#### TASK DESCRIPTION:
Once you find the line with "Updates from R Core." in the entries below, return exactly every line from it through the line with "[R](https://www.r-project.org/) is a".

* * *

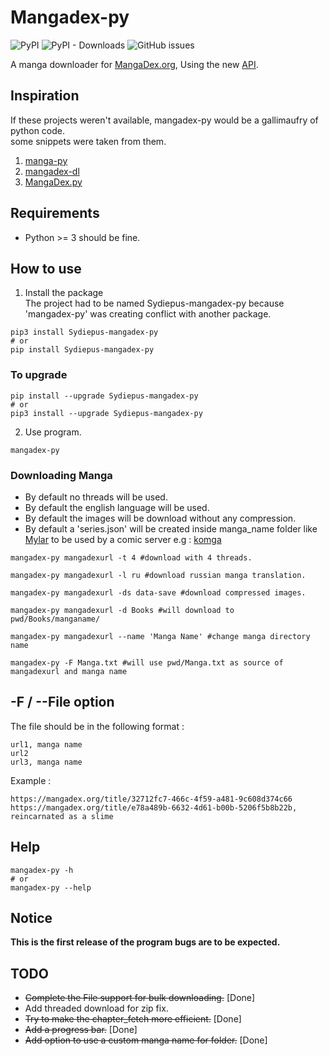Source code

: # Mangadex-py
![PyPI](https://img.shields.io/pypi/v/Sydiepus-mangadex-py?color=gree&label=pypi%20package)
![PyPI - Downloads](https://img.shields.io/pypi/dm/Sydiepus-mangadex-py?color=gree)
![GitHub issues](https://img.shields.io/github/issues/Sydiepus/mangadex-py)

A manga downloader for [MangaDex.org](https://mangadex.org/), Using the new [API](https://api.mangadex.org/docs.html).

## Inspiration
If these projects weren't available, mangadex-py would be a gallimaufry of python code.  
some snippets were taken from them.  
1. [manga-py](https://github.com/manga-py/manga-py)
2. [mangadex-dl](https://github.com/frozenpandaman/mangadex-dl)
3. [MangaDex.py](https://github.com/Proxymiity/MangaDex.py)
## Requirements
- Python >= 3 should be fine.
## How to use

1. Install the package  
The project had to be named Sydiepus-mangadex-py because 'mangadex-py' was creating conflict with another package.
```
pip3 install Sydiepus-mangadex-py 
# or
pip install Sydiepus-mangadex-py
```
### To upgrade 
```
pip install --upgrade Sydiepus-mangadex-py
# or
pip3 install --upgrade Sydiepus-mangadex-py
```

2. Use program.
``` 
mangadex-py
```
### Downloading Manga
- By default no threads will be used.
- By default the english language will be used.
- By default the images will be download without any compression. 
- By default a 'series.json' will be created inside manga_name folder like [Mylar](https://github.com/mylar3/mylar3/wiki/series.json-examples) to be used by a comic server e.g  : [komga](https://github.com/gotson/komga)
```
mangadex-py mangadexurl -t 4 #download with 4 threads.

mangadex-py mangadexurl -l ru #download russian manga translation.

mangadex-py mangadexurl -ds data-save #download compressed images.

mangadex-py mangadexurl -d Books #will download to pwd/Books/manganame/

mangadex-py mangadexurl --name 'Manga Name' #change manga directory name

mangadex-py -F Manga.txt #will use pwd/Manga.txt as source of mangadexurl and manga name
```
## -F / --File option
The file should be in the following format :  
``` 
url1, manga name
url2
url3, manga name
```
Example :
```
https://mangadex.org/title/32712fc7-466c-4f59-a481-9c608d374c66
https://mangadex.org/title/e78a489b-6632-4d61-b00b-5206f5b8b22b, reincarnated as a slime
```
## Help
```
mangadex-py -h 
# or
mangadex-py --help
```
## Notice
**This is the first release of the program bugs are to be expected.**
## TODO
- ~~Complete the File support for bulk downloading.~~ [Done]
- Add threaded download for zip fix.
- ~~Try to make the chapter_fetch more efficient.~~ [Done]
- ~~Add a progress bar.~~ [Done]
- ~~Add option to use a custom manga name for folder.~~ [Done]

* * *

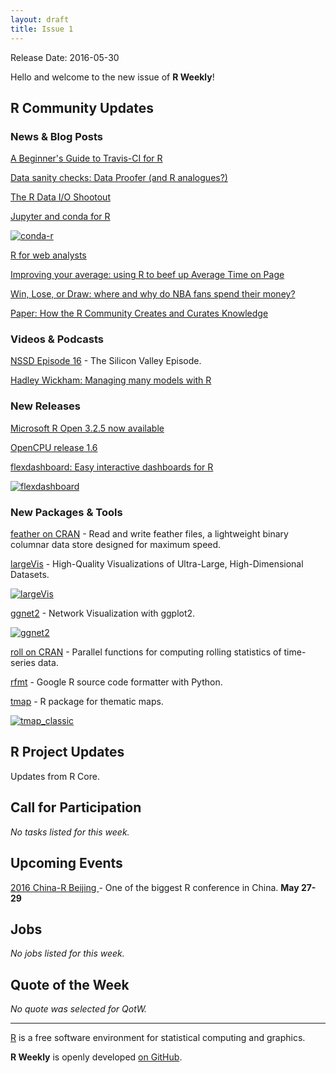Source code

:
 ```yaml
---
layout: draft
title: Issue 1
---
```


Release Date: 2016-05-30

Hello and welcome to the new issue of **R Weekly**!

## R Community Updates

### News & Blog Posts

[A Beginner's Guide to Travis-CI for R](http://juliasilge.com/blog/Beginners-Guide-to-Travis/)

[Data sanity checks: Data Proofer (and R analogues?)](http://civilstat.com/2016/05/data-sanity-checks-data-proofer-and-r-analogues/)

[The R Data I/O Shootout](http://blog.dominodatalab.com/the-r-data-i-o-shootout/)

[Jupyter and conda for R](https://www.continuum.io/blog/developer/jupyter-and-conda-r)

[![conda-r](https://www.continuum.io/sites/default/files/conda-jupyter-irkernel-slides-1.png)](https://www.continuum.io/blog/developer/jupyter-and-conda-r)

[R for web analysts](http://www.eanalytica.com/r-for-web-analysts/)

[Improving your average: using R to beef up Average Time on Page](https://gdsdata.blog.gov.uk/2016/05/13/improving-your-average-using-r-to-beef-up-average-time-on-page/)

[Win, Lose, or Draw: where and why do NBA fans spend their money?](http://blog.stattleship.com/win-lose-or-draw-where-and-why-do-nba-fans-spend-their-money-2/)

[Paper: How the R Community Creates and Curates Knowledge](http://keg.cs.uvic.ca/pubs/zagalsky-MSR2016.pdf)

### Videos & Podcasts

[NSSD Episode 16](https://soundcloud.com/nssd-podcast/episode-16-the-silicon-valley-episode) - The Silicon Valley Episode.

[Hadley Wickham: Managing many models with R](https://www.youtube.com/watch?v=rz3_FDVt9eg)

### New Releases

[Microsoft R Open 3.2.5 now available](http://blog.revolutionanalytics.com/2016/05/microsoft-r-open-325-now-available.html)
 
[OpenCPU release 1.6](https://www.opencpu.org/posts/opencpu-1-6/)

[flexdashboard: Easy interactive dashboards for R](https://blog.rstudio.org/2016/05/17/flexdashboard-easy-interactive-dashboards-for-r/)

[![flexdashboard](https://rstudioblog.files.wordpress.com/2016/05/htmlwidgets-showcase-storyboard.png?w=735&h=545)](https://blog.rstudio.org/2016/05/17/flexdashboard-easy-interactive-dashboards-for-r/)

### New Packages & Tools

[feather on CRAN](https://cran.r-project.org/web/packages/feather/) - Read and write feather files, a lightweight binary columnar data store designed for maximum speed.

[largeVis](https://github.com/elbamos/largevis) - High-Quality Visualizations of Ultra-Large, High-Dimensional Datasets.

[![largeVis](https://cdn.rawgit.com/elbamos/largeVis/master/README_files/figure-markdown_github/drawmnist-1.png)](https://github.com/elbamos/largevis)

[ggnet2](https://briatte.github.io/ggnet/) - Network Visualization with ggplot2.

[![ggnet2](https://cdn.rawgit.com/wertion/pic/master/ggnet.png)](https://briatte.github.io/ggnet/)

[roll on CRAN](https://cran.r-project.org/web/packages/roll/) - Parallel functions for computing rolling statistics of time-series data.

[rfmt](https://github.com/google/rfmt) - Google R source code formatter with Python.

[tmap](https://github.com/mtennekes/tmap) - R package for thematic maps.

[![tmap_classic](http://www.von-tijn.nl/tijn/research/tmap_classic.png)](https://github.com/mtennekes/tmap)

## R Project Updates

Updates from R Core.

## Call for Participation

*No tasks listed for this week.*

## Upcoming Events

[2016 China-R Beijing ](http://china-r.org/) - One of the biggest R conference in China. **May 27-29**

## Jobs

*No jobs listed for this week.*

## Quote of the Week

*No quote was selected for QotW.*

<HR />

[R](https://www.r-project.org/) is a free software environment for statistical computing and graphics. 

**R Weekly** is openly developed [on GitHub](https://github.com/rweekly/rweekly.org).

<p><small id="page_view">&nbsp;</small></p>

* * *

#### ANSWER TO THE PROBLEM:
Updates from R Core.

## Call for Participation

*No tasks listed for this week.*

## Upcoming Events

[2016 China-R Beijing ](http://china-r.org/) - One of the biggest R conference in China. **May 27-29**

## Jobs

*No jobs listed for this week.*

## Quote of the Week

*No quote was selected for QotW.*

<HR />

[R](https://www.r-project.org/) is a free software environment for statistical computing and graphics. 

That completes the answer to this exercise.